Thirteen young things sit in the VIP balcony above New York City’s packed Club Deep, surrounded by empty champagne bottles and dressed in strenuously cool miniskirts, skullcaps, and sunglasses. They hardly warrant the very important part of VIP, and yet they’re displaying celebrity-level boredom with their hip surroundings, bobbing their heads almost imperceptibly to Missy Elliott’s ”Hot Boyz”… until a camera crew scurries over, and the wannabes spark to life. Everyone starts moving to the beat, rapping along and drowning out Elliott’s voice booming out of the speakers. Then the camera leaves, and the anonymous VIPs return to their unchoreographed sitting around.

These kids have to save their energy for the cameras — or, more to the point, for Elliott.
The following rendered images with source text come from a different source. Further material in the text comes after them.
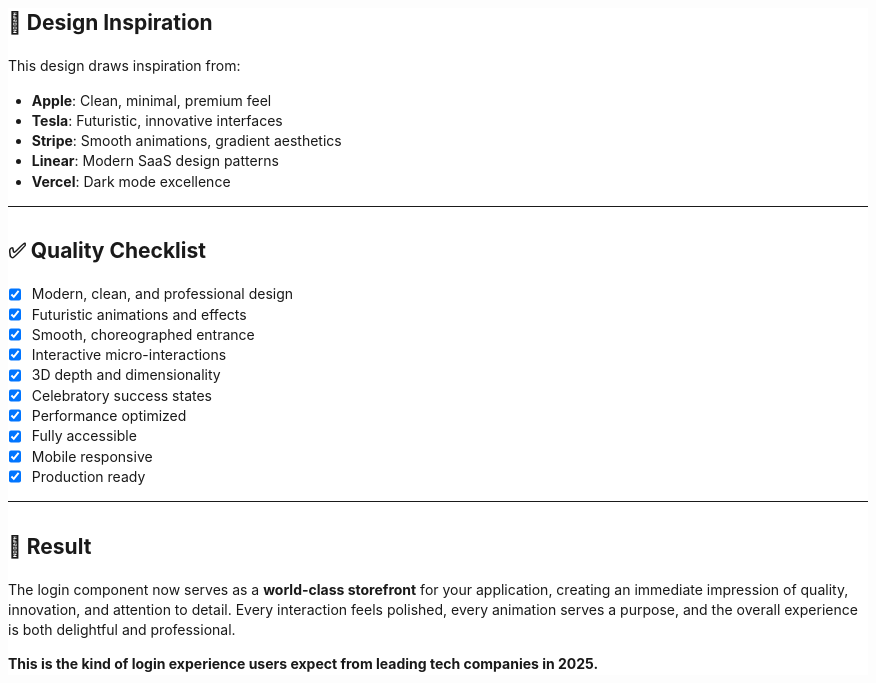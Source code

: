 
## 🎨 Design Inspiration

This design draws inspiration from:
- **Apple**: Clean, minimal, premium feel
- **Tesla**: Futuristic, innovative interfaces
- **Stripe**: Smooth animations, gradient aesthetics
- **Linear**: Modern SaaS design patterns
- **Vercel**: Dark mode excellence

---

## ✅ Quality Checklist

- [x] Modern, clean, and professional design
- [x] Futuristic animations and effects
- [x] Smooth, choreographed entrance
- [x] Interactive micro-interactions
- [x] 3D depth and dimensionality
- [x] Celebratory success states
- [x] Performance optimized
- [x] Fully accessible
- [x] Mobile responsive
- [x] Production ready

---

## 🎯 Result

The login component now serves as a **world-class storefront** for your application, creating an immediate impression of quality, innovation, and attention to detail. Every interaction feels polished, every animation serves a purpose, and the overall experience is both delightful and professional.

**This is the kind of login experience users expect from leading tech companies in 2025.**

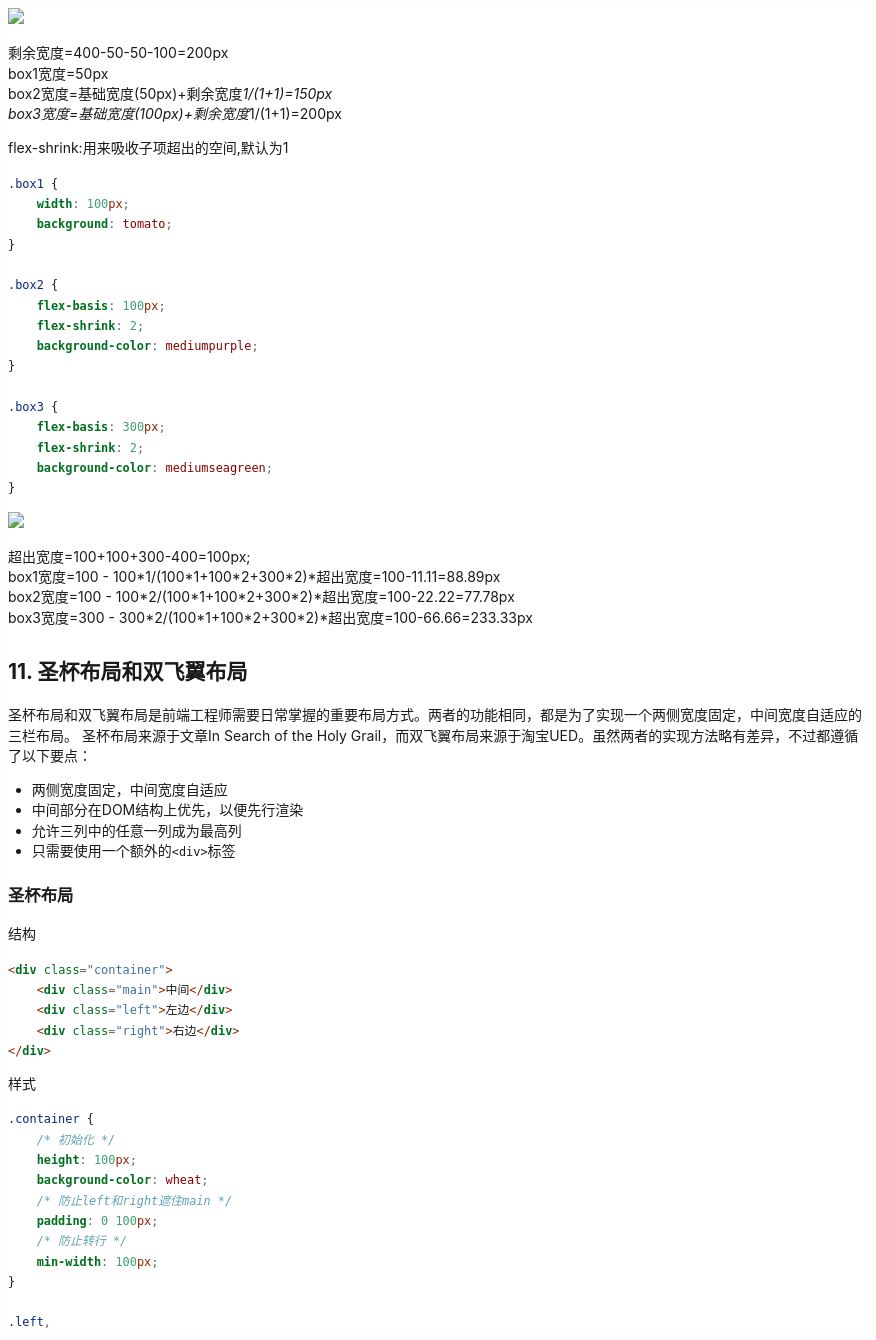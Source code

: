 ![](https://gitee.com/aeipyuan/picture_bed/raw/master/images/20200508214019.png)    

剩余宽度=400-50-50-100=200px    
box1宽度=50px  
box2宽度=基础宽度(50px)+剩余宽度*1/(1+1)=150px  
box3宽度=基础宽度(100px)+剩余宽度*1/(1+1)=200px


flex-shrink:用来吸收子项超出的空间,默认为1

```css
.box1 {
    width: 100px;
    background: tomato;
}

.box2 {
    flex-basis: 100px;
    flex-shrink: 2;
    background-color: mediumpurple;
}

.box3 {
    flex-basis: 300px;
    flex-shrink: 2;
    background-color: mediumseagreen;
}
```
![](https://gitee.com/aeipyuan/picture_bed/raw/master/images/20200508215404.png)

超出宽度=100+100+300-400=100px;     
box1宽度=100 - 100\*1/(100\*1+100\*2+300\*2)*超出宽度=100-11.11=88.89px     
box2宽度=100 - 100\*2/(100\*1+100\*2+300\*2)*超出宽度=100-22.22=77.78px     
box3宽度=300 - 300\*2/(100\*1+100\*2+300\*2)*超出宽度=100-66.66=233.33px


## 11. 圣杯布局和双飞翼布局
圣杯布局和双飞翼布局是前端工程师需要日常掌握的重要布局方式。两者的功能相同，都是为了实现一个两侧宽度固定，中间宽度自适应的三栏布局。
圣杯布局来源于文章In Search of the Holy Grail，而双飞翼布局来源于淘宝UED。虽然两者的实现方法略有差异，不过都遵循了以下要点：
- 两侧宽度固定，中间宽度自适应
- 中间部分在DOM结构上优先，以便先行渲染
- 允许三列中的任意一列成为最高列
- 只需要使用一个额外的`<div>`标签
### 圣杯布局
结构
```html
<div class="container">
    <div class="main">中间</div>
    <div class="left">左边</div>
    <div class="right">右边</div>
</div>
```
样式
```css
.container {
    /* 初始化 */
    height: 100px;
    background-color: wheat;
    /* 防止left和right遮住main */
    padding: 0 100px;
    /* 防止转行 */
    min-width: 100px;
}

.left,
```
They’re competing for $100,000 and a contract with the rap star’s record label on — what else? — her new reality show, UPN’s The Road to Stardom. And this is no sing-your-lungs-out-for-audience-votes contest, so strategy, especially on this first night of shooting, is key. ”I’ve seen the business, the backstabbing and the bulls—,” explains contestant Eddie Clark, a New Orleans construction worker/rapper. ”Now is the time to smile and do your best.”

That will get tougher as Road crams them into a filthy, dilapidated tour bus and pushes them into performance challenges as they follow Elliott on her tour. ”I want viewers to feel like they’re on the bus with these people,” Elliott says. ”We see BET and MTV, the glamour and the glitz of being a star — not the hard work. Hopefully bootleggers will see it and understand.” If you’re thinking it sounds like America’s Next Top Model for aspiring hip-hoppers, so did UPN: The network placed Road (which debuted Jan. 5) in Model‘s prime Wednesday-at-8 time slot for its 10-episode run. Says Dawn Ostroff, UPN’s president of entertainment, ”In many ways, it’s Top Model meets American Idol.”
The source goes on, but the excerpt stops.